◆ **Your objective**
What is needed is an exact copy of the records below, without the pictures.

Document images with source code
=====

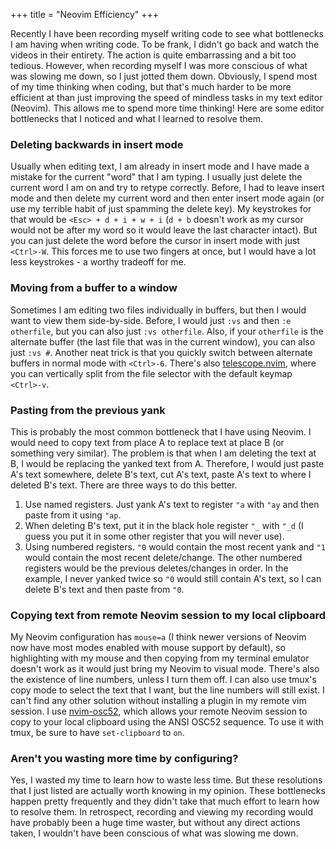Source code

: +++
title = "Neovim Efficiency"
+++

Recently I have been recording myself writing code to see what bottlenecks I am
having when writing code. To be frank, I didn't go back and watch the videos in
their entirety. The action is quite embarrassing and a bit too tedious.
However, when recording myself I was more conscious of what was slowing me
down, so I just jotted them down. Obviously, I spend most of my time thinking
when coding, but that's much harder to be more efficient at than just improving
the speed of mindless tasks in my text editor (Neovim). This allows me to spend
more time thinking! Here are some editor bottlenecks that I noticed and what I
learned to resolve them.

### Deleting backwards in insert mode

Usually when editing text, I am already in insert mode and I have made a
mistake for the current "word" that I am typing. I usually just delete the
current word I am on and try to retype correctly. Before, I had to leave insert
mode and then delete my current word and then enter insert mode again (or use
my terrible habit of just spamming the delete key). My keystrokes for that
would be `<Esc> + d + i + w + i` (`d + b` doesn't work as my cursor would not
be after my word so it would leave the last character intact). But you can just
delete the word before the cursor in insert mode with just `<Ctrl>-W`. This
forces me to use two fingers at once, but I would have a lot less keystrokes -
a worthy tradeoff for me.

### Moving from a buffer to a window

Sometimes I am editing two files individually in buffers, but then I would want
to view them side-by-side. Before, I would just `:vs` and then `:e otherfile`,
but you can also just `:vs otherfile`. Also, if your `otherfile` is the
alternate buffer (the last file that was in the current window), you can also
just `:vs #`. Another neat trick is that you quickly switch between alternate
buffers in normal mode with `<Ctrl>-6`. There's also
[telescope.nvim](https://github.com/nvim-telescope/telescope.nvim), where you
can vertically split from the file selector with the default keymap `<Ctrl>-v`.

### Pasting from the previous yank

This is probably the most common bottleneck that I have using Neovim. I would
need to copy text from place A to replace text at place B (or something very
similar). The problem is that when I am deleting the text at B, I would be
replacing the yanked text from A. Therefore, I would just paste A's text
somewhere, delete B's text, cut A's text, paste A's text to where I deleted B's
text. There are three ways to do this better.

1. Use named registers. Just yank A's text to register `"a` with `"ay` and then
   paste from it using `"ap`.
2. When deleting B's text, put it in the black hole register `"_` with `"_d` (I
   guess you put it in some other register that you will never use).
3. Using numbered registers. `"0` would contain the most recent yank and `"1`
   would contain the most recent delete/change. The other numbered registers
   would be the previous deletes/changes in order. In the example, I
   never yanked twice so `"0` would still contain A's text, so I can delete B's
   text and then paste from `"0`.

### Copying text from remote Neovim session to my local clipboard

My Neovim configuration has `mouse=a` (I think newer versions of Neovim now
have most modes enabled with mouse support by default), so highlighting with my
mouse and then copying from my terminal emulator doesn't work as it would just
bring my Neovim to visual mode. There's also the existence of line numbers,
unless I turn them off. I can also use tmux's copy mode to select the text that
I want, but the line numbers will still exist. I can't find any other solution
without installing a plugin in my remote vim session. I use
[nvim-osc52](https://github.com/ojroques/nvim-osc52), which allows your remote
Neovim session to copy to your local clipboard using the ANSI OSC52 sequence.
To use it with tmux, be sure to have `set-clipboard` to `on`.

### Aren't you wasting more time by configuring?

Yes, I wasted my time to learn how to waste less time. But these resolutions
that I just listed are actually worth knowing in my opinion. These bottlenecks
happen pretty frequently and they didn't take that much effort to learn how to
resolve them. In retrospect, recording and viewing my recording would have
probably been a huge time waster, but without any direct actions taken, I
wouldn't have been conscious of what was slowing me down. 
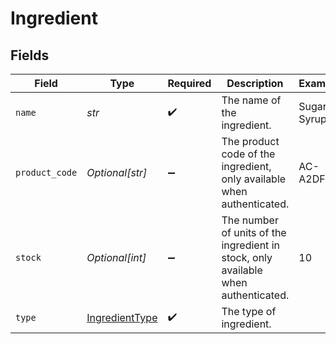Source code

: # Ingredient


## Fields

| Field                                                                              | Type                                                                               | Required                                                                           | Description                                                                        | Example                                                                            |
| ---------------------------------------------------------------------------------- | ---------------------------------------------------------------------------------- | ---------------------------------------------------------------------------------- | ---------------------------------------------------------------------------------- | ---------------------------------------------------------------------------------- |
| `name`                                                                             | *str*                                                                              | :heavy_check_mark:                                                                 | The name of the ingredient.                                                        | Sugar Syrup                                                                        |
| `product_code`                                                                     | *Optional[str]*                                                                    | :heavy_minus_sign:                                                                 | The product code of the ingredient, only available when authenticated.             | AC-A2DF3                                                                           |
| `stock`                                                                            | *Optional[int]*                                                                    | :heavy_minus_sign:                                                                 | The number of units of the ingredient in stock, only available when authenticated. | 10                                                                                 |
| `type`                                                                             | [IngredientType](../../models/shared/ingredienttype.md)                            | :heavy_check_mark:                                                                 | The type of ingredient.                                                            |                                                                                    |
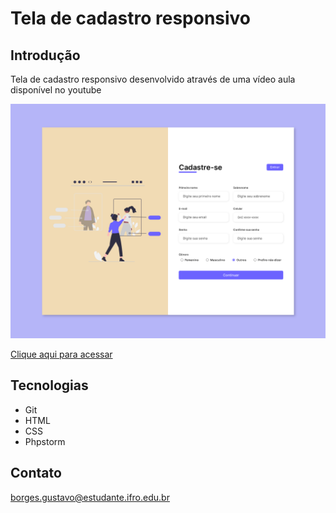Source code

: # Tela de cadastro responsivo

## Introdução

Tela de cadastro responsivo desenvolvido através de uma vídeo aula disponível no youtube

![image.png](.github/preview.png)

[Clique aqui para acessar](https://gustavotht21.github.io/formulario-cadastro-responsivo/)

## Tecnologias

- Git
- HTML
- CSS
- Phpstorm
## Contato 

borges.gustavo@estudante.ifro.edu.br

=====

◆ **Exercise solution**
Source code

: +++
title = "Neovim Efficiency"
+++

Recently I have been recording myself writing code to see what bottlenecks I am
having when writing code. To be frank, I didn't go back and watch the videos in
their entirety. The action is quite embarrassing and a bit too tedious.
However, when recording myself I was more conscious of what was slowing me
down, so I just jotted them down. Obviously, I spend most of my time thinking
when coding, but that's much harder to be more efficient at than just improving
the speed of mindless tasks in my text editor (Neovim). This allows me to spend
more time thinking! Here are some editor bottlenecks that I noticed and what I
learned to resolve them.

### Deleting backwards in insert mode

Usually when editing text, I am already in insert mode and I have made a
mistake for the current "word" that I am typing. I usually just delete the
current word I am on and try to retype correctly. Before, I had to leave insert
mode and then delete my current word and then enter insert mode again (or use
my terrible habit of just spamming the delete key). My keystrokes for that
would be `<Esc> + d + i + w + i` (`d + b` doesn't work as my cursor would not
be after my word so it would leave the last character intact). But you can just
delete the word before the cursor in insert mode with just `<Ctrl>-W`. This
forces me to use two fingers at once, but I would have a lot less keystrokes -
a worthy tradeoff for me.

### Moving from a buffer to a window

Sometimes I am editing two files individually in buffers, but then I would want
to view them side-by-side. Before, I would just `:vs` and then `:e otherfile`,
but you can also just `:vs otherfile`. Also, if your `otherfile` is the
alternate buffer (the last file that was in the current window), you can also
just `:vs #`. Another neat trick is that you quickly switch between alternate
buffers in normal mode with `<Ctrl>-6`. There's also
[telescope.nvim](https://github.com/nvim-telescope/telescope.nvim), where you
can vertically split from the file selector with the default keymap `<Ctrl>-v`.

### Pasting from the previous yank

This is probably the most common bottleneck that I have using Neovim. I would
need to copy text from place A to replace text at place B (or something very
similar). The problem is that when I am deleting the text at B, I would be
replacing the yanked text from A. Therefore, I would just paste A's text
somewhere, delete B's text, cut A's text, paste A's text to where I deleted B's
text. There are three ways to do this better.

1. Use named registers. Just yank A's text to register `"a` with `"ay` and then
   paste from it using `"ap`.
2. When deleting B's text, put it in the black hole register `"_` with `"_d` (I
   guess you put it in some other register that you will never use).
3. Using numbered registers. `"0` would contain the most recent yank and `"1`
   would contain the most recent delete/change. The other numbered registers
   would be the previous deletes/changes in order. In the example, I
   never yanked twice so `"0` would still contain A's text, so I can delete B's
   text and then paste from `"0`.

### Copying text from remote Neovim session to my local clipboard

My Neovim configuration has `mouse=a` (I think newer versions of Neovim now
have most modes enabled with mouse support by default), so highlighting with my
mouse and then copying from my terminal emulator doesn't work as it would just
bring my Neovim to visual mode. There's also the existence of line numbers,
unless I turn them off. I can also use tmux's copy mode to select the text that
I want, but the line numbers will still exist. I can't find any other solution
without installing a plugin in my remote vim session. I use
[nvim-osc52](https://github.com/ojroques/nvim-osc52), which allows your remote
Neovim session to copy to your local clipboard using the ANSI OSC52 sequence.
To use it with tmux, be sure to have `set-clipboard` to `on`.

### Aren't you wasting more time by configuring?

Yes, I wasted my time to learn how to waste less time. But these resolutions
that I just listed are actually worth knowing in my opinion. These bottlenecks
happen pretty frequently and they didn't take that much effort to learn how to
resolve them. In retrospect, recording and viewing my recording would have
probably been a huge time waster, but without any direct actions taken, I
wouldn't have been conscious of what was slowing me down. 
Source code

: # Ingredient


## Fields

| Field                                                                              | Type                                                                               | Required                                                                           | Description                                                                        | Example                                                                            |
| ---------------------------------------------------------------------------------- | ---------------------------------------------------------------------------------- | ---------------------------------------------------------------------------------- | ---------------------------------------------------------------------------------- | ---------------------------------------------------------------------------------- |
| `name`                                                                             | *str*                                                                              | :heavy_check_mark:                                                                 | The name of the ingredient.                                                        | Sugar Syrup                                                                        |
| `product_code`                                                                     | *Optional[str]*                                                                    | :heavy_minus_sign:                                                                 | The product code of the ingredient, only available when authenticated.             | AC-A2DF3                                                                           |
| `stock`                                                                            | *Optional[int]*                                                                    | :heavy_minus_sign:                                                                 | The number of units of the ingredient in stock, only available when authenticated. | 10                                                                                 |
| `type`                                                                             | [IngredientType](../../models/shared/ingredienttype.md)                            | :heavy_check_mark:                                                                 | The type of ingredient.                                                            |                                                                                    |
Source code

: # Tela de cadastro responsivo

## Introdução

Tela de cadastro responsivo desenvolvido através de uma vídeo aula disponível no youtube

![image.png](.github/preview.png)

[Clique aqui para acessar](https://gustavotht21.github.io/formulario-cadastro-responsivo/)

## Tecnologias

- Git
- HTML
- CSS
- Phpstorm
## Contato 

borges.gustavo@estudante.ifro.edu.br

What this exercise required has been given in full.